TASK DIRECTIONS — Would you restate the entries below word for word, starting at the first line and ending with the one that has "Storm development environment.</span><span"?

Dataset entries
BEGIN

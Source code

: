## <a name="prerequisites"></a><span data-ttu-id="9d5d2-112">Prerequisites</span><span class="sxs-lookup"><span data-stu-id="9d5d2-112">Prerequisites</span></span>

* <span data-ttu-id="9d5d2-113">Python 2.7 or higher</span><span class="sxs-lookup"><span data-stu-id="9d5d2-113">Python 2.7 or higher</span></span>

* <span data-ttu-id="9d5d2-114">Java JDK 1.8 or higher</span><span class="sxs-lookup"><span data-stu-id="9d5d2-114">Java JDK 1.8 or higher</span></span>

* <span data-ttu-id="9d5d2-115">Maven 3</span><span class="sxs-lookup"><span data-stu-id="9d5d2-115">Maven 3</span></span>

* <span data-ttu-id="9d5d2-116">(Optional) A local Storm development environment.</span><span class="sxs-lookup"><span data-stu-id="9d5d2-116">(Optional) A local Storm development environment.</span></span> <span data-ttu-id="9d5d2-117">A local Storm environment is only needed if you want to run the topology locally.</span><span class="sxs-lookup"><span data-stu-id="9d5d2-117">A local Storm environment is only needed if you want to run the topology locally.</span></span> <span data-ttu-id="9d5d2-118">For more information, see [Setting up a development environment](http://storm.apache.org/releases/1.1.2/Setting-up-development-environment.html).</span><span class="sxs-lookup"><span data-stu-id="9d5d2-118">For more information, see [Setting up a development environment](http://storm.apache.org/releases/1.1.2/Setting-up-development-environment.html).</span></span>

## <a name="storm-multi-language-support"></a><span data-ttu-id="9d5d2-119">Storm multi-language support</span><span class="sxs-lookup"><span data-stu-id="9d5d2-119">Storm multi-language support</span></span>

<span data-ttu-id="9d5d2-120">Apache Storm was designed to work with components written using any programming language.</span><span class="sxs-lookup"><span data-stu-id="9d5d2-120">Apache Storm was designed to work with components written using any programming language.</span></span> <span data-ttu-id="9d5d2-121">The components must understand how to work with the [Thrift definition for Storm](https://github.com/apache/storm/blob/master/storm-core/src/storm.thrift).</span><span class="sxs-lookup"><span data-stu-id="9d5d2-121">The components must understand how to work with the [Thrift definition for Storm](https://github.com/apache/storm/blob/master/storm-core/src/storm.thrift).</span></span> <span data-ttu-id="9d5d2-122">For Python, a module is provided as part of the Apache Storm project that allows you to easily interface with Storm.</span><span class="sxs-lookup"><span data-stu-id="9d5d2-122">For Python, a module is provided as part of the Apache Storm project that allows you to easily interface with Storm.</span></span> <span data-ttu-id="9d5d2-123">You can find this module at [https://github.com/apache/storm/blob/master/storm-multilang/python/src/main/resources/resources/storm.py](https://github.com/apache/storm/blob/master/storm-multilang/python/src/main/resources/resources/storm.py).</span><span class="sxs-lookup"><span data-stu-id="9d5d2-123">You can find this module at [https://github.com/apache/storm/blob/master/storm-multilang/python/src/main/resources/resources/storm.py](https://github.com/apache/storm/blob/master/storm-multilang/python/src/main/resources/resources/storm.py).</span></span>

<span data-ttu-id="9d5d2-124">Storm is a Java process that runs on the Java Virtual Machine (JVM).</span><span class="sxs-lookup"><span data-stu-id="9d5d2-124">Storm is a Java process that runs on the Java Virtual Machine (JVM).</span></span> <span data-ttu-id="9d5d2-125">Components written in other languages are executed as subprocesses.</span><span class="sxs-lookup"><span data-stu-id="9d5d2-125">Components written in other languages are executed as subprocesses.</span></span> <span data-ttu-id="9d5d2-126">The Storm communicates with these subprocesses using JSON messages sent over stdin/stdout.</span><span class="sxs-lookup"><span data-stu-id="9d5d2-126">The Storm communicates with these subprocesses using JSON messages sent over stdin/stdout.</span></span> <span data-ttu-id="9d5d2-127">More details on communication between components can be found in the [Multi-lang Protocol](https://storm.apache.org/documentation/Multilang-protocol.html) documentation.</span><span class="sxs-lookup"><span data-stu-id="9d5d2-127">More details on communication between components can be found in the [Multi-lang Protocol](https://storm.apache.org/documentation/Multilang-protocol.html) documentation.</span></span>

END

ANSWER TO THE EXERCISE —
Source code

:## <a name="prerequisites"></a><span data-ttu-id="9d5d2-112">Prerequisites</span><span class="sxs-lookup"><span data-stu-id="9d5d2-112">Prerequisites</span></span>

* <span data-ttu-id="9d5d2-113">Python 2.7 or higher</span><span class="sxs-lookup"><span data-stu-id="9d5d2-113">Python 2.7 or higher</span></span>

* <span data-ttu-id="9d5d2-114">Java JDK 1.8 or higher</span><span class="sxs-lookup"><span data-stu-id="9d5d2-114">Java JDK 1.8 or higher</span></span>

* <span data-ttu-id="9d5d2-115">Maven 3</span><span class="sxs-lookup"><span data-stu-id="9d5d2-115">Maven 3</span></span>

* <span data-ttu-id="9d5d2-116">(Optional) A local Storm development environment.</span><span class="sxs-lookup"><span data-stu-id="9d5d2-116">(Optional) A local Storm development environment.</span></span> <span data-ttu-id="9d5d2-117">A local Storm environment is only needed if you want to run the topology locally.</span><span class="sxs-lookup"><span data-stu-id="9d5d2-117">A local Storm environment is only needed if you want to run the topology locally.</span></span> <span data-ttu-id="9d5d2-118">For more information, see [Setting up a development environment](http://storm.apache.org/releases/1.1.2/Setting-up-development-environment.html).</span><span class="sxs-lookup"><span data-stu-id="9d5d2-118">For more information, see [Setting up a development environment](http://storm.apache.org/releases/1.1.2/Setting-up-development-environment.html).</span></span>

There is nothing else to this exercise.